Sean Dyche will not be coming up with any unusual training methods to break up the relentless schedule for his players – because he argues there is no time to do so.
Dyche began his own playing career at Nottingham Forest and recalled Brian Clough taking his squad for walks down the River Trent and an ice cream if they needed a change of scenery.
Lockdown hardly creates the opportunity for away days but even if it did, there is not much space in the diary as Premier League players face an unprecedented fixture pile-up which has taken its toll both mentally and physically.
"Managers used to have real free rein and trust," Dyche said. "Now it's slightly different. Not so much here, because I've been here a long time, but directors of football want to know your training schedules and what you're doing.
"If you say you're going down the Trent for an ice cream I'm not sure that always goes down well, although ironically sometimes it is needed to deload the players.
"Now it is more of a professional relentlessness. This is what you get paid for, this is your job, this is the schedule and these are the challenges. Buckle up and get on with it, end of."
After a rare full seven days between games last week, Burnley follow Sunday's punishing 4-0 defeat at Tottenham with back-to-back home games against Leicester and Arsenal on Wednesday and Saturday.
Sunday's reverse means the Clarets have won only one of their last seven Premier League games.
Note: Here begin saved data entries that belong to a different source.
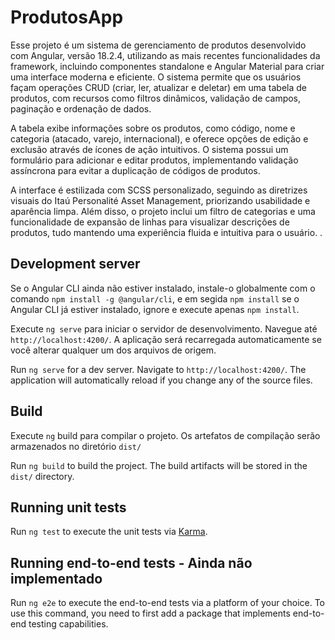 # ProdutosApp

Esse projeto é um sistema de gerenciamento de produtos desenvolvido com Angular, versão 18.2.4, utilizando as mais recentes funcionalidades da framework, incluindo componentes standalone e Angular Material para criar uma interface moderna e eficiente. O sistema permite que os usuários façam operações CRUD (criar, ler, atualizar e deletar) em uma tabela de produtos, com recursos como filtros dinâmicos, validação de campos, paginação e ordenação de dados.

A tabela exibe informações sobre os produtos, como código, nome e categoria (atacado, varejo, internacional), e oferece opções de edição e exclusão através de ícones de ação intuitivos. O sistema possui um formulário para adicionar e editar produtos, implementando validação assíncrona para evitar a duplicação de códigos de produtos.

A interface é estilizada com SCSS personalizado, seguindo as diretrizes visuais do Itaú Personalité Asset Management, priorizando usabilidade e aparência limpa. Além disso, o projeto inclui um filtro de categorias e uma funcionalidade de expansão de linhas para visualizar descrições de produtos, tudo mantendo uma experiência fluida e intuitiva para o usuário. .

## Development server
 
Se o Angular CLI ainda não estiver instalado, instale-o globalmente com o comando  `npm install -g @angular/cli`, e em segida `npm install` se o Angular CLI  já estiver instalado, ignore e execute apenas  `npm install`.


Execute `ng serve` para iniciar o servidor de desenvolvimento. Navegue até `http://localhost:4200/`. A aplicação será recarregada automaticamente se você alterar qualquer um dos arquivos de origem.

Run `ng serve` for a dev server. Navigate to `http://localhost:4200/`. The application will automatically reload if you change any of the source files.

## Build

Execute `ng` build para compilar o projeto. Os artefatos de compilação serão armazenados no diretório `dist/`

Run `ng build` to build the project. The build artifacts will be stored in the `dist/` directory.

## Running unit tests

Run `ng test` to execute the unit tests via [Karma](https://karma-runner.github.io).

## Running end-to-end tests - Ainda não implementado 

Run `ng e2e` to execute the end-to-end tests via a platform of your choice. To use this command, you need to first add a package that implements end-to-end testing capabilities.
That run, combined with Fulham's recent resurgence, has cut their advantage over the relegation zone to five points.
"My experience is I can't affect what other teams do," Dyche said when asked about the Cottagers. "I can only play against them so it's of no interest to me what other teams are doing...
"We can't affect others' results so we focus on ourselves."
The downturn in results has coincided with several injuries which have depleted Dyche's resources at a time when the fixture list allowed no time for recovery.
Dyche indicated that Robbie Brady and Johann Berg Gudmundsson are "close" to returning but admitted he needed to be cautious with two players who have suffered with a series of muscular injuries for some time now.
"We've maybe had to elongate their return," he said. "Other players with a similar injury you could maybe fast-track but when you've had so many niggles, if you always do what you've always done you'll always get what you've always got."